(WHAT IS NEEDED): From the entries below, return every line that includes the word "authentication".

Dataset entries:

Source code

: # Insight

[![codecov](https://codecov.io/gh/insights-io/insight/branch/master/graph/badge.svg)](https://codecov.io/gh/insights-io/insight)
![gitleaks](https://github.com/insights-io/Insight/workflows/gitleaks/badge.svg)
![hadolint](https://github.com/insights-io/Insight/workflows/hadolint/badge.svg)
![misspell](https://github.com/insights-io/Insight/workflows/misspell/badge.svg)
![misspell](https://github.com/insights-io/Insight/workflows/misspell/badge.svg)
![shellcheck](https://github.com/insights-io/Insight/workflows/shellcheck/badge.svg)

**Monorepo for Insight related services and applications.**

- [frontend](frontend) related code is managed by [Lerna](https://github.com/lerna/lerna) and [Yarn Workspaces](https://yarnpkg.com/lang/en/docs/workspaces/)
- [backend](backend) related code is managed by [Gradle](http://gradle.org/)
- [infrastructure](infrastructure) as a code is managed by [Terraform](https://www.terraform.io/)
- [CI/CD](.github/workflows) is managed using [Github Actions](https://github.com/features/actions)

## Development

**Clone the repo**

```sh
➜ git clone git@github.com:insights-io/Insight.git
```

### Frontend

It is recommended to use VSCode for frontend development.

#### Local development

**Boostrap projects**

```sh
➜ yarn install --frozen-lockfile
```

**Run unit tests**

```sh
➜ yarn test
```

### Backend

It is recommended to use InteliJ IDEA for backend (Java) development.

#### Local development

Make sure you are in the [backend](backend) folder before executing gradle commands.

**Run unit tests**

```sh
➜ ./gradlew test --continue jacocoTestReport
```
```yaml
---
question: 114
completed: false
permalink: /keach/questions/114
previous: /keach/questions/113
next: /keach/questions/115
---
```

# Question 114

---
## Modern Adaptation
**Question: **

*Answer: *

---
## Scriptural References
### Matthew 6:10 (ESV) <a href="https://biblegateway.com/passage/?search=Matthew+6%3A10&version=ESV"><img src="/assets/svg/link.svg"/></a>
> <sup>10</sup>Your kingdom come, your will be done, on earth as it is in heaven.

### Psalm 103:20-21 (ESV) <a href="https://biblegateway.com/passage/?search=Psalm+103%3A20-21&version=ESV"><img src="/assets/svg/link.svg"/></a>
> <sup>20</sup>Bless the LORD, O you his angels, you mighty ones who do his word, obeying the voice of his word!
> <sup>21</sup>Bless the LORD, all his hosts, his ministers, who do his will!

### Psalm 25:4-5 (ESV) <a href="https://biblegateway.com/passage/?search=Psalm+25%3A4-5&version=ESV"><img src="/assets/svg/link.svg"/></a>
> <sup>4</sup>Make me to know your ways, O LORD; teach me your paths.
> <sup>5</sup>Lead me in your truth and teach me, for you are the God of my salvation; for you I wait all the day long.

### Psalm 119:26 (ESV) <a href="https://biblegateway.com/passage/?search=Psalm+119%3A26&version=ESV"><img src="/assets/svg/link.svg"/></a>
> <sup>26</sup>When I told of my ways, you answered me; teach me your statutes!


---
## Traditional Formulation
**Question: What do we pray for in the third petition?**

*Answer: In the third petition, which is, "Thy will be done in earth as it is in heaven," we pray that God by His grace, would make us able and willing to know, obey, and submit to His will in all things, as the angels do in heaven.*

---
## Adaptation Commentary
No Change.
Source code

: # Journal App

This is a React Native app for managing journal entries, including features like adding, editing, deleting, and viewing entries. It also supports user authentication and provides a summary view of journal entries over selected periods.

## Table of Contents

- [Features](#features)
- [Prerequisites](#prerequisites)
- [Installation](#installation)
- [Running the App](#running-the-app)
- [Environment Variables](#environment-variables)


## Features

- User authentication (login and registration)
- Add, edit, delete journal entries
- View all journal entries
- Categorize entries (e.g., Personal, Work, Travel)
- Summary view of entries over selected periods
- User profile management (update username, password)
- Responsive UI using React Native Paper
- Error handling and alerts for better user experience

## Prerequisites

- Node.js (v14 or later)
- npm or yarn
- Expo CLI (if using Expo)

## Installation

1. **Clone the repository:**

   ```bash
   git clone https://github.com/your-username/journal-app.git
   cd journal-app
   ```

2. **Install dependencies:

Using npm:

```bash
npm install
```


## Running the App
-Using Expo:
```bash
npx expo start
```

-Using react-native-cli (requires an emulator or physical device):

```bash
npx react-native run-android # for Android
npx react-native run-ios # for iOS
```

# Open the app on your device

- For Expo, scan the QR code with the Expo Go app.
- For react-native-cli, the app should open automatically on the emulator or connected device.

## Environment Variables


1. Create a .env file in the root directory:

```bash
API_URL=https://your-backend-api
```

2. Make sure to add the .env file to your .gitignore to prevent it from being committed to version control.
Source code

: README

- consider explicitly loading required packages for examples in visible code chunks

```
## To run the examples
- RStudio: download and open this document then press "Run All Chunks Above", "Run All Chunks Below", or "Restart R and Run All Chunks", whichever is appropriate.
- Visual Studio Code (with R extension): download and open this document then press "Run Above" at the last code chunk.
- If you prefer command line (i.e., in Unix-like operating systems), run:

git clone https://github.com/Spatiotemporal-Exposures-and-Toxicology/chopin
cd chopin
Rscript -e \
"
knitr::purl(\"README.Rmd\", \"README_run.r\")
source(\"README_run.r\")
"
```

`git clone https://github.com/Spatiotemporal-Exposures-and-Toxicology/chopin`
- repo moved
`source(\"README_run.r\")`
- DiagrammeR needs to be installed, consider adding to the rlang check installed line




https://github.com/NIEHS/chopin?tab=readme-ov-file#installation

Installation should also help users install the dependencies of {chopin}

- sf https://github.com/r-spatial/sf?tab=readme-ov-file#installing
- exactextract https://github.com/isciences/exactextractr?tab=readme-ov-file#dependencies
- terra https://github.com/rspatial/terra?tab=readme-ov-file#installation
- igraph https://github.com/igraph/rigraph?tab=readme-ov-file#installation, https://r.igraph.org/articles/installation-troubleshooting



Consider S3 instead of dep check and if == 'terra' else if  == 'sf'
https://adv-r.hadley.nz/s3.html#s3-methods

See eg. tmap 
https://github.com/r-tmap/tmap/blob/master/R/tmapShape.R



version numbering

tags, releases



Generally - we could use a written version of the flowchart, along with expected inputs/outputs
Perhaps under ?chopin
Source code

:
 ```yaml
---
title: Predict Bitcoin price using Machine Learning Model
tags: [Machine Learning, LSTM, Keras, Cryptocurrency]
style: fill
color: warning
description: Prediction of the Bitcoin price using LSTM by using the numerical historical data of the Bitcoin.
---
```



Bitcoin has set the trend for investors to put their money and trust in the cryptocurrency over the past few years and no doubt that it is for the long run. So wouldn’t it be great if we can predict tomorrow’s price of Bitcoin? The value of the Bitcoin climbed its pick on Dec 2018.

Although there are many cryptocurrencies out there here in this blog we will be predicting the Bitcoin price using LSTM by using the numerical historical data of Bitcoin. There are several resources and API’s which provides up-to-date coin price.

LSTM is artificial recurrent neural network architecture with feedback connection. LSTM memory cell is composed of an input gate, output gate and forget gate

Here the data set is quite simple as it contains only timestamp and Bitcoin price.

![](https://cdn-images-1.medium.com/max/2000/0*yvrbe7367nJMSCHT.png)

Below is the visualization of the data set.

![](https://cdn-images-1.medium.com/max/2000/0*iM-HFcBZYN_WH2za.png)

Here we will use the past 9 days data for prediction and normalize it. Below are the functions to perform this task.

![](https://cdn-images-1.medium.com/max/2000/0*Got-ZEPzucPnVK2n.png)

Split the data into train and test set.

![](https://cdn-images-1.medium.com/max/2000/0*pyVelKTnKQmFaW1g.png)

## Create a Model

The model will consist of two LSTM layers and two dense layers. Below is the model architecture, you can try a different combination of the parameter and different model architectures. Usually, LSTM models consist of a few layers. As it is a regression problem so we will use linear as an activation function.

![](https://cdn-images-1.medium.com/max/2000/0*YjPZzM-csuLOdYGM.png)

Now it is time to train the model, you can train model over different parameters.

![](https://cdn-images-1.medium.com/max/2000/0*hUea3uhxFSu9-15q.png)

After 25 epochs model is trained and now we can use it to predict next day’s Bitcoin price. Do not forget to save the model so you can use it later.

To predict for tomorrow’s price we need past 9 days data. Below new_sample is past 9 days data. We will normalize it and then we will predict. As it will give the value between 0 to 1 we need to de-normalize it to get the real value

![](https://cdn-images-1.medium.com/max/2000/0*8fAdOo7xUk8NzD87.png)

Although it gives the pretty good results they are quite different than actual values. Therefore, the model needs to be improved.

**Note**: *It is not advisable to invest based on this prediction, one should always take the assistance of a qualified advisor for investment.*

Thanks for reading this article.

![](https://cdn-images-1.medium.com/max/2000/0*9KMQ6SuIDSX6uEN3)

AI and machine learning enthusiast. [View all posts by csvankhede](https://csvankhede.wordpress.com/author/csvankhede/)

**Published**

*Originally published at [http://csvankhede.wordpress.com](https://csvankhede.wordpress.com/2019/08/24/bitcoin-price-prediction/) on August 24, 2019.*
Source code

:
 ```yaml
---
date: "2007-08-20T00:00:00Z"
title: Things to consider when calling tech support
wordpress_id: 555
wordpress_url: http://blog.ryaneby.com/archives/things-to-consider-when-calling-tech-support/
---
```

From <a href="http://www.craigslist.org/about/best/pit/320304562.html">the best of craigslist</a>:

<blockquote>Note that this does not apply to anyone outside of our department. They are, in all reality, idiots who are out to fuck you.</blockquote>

(ANSWER SPACE):
This is a React Native app for managing journal entries, including features like adding, editing, deleting, and viewing entries. It also supports user authentication and provides a summary view of journal entries over selected periods.
- User authentication (login and registration)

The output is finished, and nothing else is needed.